◆ **Data provided**

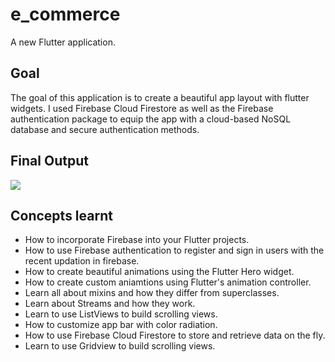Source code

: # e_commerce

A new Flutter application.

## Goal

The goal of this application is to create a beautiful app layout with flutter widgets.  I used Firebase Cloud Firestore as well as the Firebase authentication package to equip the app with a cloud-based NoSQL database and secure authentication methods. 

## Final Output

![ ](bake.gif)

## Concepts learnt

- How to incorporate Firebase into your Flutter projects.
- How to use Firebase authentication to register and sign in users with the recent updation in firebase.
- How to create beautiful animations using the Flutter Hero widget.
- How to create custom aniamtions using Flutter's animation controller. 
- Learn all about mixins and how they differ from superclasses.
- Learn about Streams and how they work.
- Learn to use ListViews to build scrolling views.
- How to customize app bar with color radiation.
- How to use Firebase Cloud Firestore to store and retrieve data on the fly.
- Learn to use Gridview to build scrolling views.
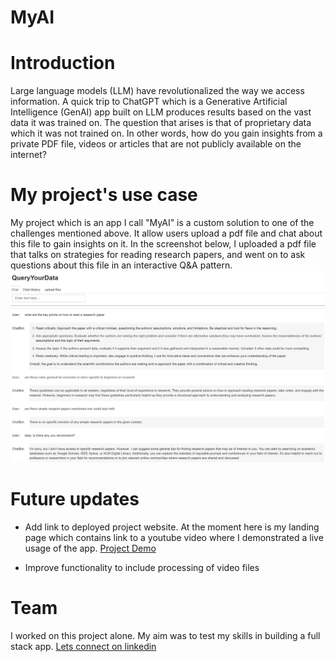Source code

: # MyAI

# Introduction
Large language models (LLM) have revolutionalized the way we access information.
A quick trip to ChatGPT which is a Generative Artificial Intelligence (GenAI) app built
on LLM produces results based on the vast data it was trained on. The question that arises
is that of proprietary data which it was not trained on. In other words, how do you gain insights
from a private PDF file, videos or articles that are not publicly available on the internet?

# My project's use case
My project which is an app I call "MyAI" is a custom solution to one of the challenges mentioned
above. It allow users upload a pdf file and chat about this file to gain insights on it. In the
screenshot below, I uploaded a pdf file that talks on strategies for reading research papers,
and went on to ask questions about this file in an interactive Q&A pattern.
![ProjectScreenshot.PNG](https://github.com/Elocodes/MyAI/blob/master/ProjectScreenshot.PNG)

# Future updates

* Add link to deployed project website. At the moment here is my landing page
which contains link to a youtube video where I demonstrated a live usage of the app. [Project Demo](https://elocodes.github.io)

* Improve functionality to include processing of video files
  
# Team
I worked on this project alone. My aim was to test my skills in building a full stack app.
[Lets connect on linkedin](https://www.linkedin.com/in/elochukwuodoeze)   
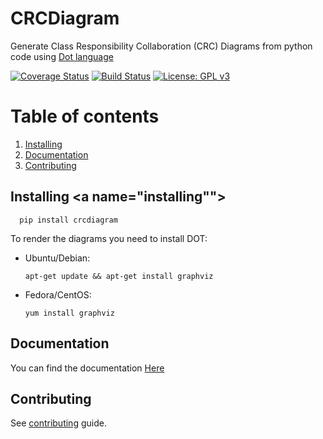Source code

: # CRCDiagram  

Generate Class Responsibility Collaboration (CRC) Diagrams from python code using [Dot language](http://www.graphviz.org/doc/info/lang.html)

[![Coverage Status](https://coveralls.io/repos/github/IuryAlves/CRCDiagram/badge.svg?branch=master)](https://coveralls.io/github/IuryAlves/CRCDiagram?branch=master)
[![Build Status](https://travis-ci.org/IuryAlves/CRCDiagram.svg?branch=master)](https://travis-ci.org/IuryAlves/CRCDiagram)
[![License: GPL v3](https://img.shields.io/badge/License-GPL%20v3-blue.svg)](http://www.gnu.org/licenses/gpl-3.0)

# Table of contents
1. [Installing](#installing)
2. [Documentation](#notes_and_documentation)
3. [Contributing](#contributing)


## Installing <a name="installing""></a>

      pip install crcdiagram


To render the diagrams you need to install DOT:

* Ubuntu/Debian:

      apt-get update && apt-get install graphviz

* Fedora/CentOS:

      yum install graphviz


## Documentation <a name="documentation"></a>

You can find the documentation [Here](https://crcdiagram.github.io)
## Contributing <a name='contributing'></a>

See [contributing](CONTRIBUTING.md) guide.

◆ **Problem details**
The answer is the run of lines above from the line containing "- How to use Firebase authentication" through the line containing "- Learn to use ListViews", copied exactly and alone.

◆ **Solution to the problem**
- How to use Firebase authentication to register and sign in users with the recent updation in firebase.
- How to create beautiful animations using the Flutter Hero widget.
- How to create custom aniamtions using Flutter's animation controller. 
- Learn all about mixins and how they differ from superclasses.
- Learn about Streams and how they work.
- Learn to use ListViews to build scrolling views.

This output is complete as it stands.